Data items:
^^^^^^^^^^^^^^^^

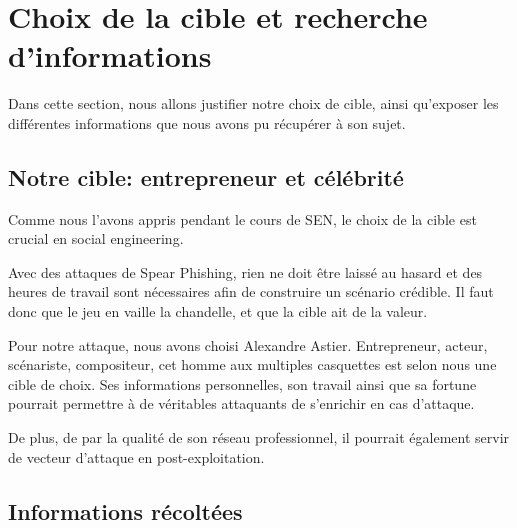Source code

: \section{Choix de la cible et recherche d'informations}

Dans cette section, nous allons justifier notre choix de cible, ainsi qu'exposer les différentes informations
que nous avons pu récupérer à son sujet. 

\subsection{Notre cible: entrepreneur et célébrité}

Comme nous l'avons appris pendant le cours de SEN, le choix de la cible est crucial en social engineering.

Avec des attaques de Spear Phishing, rien ne doit être laissé au hasard et des heures de travail sont nécessaires afin de construire un scénario
crédible. Il faut donc que le jeu en vaille la chandelle, et que la cible ait de la valeur. 

Pour notre attaque, nous avons choisi Alexandre Astier. Entrepreneur, acteur, scénariste, compositeur, cet homme aux multiples casquettes est selon nous une cible de choix. 
Ses informations personnelles, son travail ainsi que sa fortune pourrait permettre à de véritables attaquants de s'enrichir en cas d'attaque.

De plus, de par la qualité de son réseau professionnel, il pourrait également servir de vecteur d'attaque en post-exploitation.

\subsection{Informations récoltées}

^^^^^^^^^^^^^^^^

* **EXERCISE INSTRUCTIONS**: Set down each entry above word for word, without its pictures.

* **REPLY**:
Source code

: \section{Choix de la cible et recherche d'informations}

Dans cette section, nous allons justifier notre choix de cible, ainsi qu'exposer les différentes informations
que nous avons pu récupérer à son sujet. 

\subsection{Notre cible: entrepreneur et célébrité}

Comme nous l'avons appris pendant le cours de SEN, le choix de la cible est crucial en social engineering.

Avec des attaques de Spear Phishing, rien ne doit être laissé au hasard et des heures de travail sont nécessaires afin de construire un scénario
crédible. Il faut donc que le jeu en vaille la chandelle, et que la cible ait de la valeur. 

Pour notre attaque, nous avons choisi Alexandre Astier. Entrepreneur, acteur, scénariste, compositeur, cet homme aux multiples casquettes est selon nous une cible de choix. 
Ses informations personnelles, son travail ainsi que sa fortune pourrait permettre à de véritables attaquants de s'enrichir en cas d'attaque.

De plus, de par la qualité de son réseau professionnel, il pourrait également servir de vecteur d'attaque en post-exploitation.

\subsection{Informations récoltées}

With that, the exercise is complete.